When Kathleen and her husband moved back to the States, she looked for a new culinary direction. One day in a grocery store, Kathleen saw a woman and her daughter with a cart full of processed and pre-made meals. They started chatting, and it turned out the barrier to cooking with less expensive, natural ingredients was the know-how to do it. Kathleen put out a call on a popular radio program, and the “Kitchen Counter Cooking School” was born.
This book chronicles the stories of the women who participated—from what was in their cupboards and refrigerators at the start to the way their lives were changed afterwards. The “meat” of the book are the chapters that correspond with the lessons: Knifework, Taste-testing, Chicken, Bread, Meat, Soup, Omelets, Left-Overs, and more.

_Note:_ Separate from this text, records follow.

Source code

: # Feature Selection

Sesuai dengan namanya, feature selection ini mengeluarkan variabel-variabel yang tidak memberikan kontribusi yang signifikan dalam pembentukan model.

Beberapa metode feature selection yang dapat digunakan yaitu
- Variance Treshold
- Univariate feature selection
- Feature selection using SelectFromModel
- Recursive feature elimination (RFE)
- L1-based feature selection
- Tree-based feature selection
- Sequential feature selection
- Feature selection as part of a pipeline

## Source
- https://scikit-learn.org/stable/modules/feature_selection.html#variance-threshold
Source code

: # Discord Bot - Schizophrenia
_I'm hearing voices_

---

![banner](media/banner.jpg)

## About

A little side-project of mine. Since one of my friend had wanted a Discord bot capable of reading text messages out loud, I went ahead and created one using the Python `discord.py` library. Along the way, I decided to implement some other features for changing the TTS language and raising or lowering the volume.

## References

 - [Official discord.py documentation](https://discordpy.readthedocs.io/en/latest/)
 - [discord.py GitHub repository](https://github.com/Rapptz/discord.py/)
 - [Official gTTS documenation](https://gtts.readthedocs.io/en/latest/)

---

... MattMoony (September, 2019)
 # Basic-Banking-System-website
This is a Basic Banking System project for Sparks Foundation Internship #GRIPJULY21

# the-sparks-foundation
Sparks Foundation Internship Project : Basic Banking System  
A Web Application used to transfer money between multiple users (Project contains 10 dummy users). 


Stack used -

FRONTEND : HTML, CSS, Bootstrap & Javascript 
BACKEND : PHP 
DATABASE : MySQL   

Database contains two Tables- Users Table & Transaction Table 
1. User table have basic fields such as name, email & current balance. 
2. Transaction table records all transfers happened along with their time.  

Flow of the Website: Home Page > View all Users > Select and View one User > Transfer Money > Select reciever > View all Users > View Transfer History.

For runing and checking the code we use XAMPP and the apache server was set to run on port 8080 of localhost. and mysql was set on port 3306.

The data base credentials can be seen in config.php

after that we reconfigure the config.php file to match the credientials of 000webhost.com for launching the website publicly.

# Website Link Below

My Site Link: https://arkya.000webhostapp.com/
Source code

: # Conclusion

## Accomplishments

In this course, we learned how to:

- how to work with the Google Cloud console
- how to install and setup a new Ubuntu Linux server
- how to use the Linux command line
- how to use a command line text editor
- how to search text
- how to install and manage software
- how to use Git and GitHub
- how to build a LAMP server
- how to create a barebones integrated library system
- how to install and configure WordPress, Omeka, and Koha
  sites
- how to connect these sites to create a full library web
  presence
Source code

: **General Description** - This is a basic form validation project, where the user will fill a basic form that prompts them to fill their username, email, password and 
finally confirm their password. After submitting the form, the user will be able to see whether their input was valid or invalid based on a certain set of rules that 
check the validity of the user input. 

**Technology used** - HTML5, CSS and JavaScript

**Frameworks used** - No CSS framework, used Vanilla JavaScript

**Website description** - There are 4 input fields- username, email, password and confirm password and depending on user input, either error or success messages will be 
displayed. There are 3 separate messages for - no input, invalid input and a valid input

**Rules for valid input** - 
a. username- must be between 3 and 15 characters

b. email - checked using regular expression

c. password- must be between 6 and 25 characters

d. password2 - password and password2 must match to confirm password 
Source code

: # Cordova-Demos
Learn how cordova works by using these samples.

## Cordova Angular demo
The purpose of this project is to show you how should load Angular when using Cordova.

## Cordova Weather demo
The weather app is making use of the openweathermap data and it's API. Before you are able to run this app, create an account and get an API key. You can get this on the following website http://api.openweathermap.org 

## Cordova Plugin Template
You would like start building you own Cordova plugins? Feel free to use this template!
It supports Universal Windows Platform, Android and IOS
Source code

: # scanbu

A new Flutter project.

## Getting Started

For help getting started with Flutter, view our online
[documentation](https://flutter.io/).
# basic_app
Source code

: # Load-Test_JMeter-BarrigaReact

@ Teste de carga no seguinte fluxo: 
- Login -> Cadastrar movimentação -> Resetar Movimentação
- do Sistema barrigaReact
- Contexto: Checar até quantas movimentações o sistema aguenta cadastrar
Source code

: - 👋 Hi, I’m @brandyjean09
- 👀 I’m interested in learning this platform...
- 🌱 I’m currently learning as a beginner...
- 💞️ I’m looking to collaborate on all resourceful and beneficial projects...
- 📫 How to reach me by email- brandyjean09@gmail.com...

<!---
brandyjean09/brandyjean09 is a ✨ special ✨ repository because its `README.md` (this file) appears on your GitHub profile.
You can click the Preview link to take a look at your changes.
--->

We learn along with Jodi, mother of a young son, Sabra, a junk-food lover, Trish, who cooked without joy or confidence, Andra, making her food stamps stretch, and the other participants. Each woman helps highlight the ways our family histories, our relationships, our income, and our issues with health, convenience, and confidence affect what we eat. As they go through each lesson, we learn their stories as well as Kathleen’s.
The final chapter in the book revisits the participants to see what “stuck.” I once chose this book for a book club, and the biggest takeaways we shared overlapped with what the participants said. Salad dressing and tomato sauce are both actually easy and cheap to make at home. Kathleen’s no-knead bread was a huge hit with my family, and so simple. And being creative with leftovers is more do-able when you have a little expert advice. Recipes appear at the end of each chapter.
I can’t think of a book that offers more practical information in a more entertaining way. The subtitle really says it all: How a Few Simple Lessons Transformed Nine Culinary Novices into Fearless Home Cooks.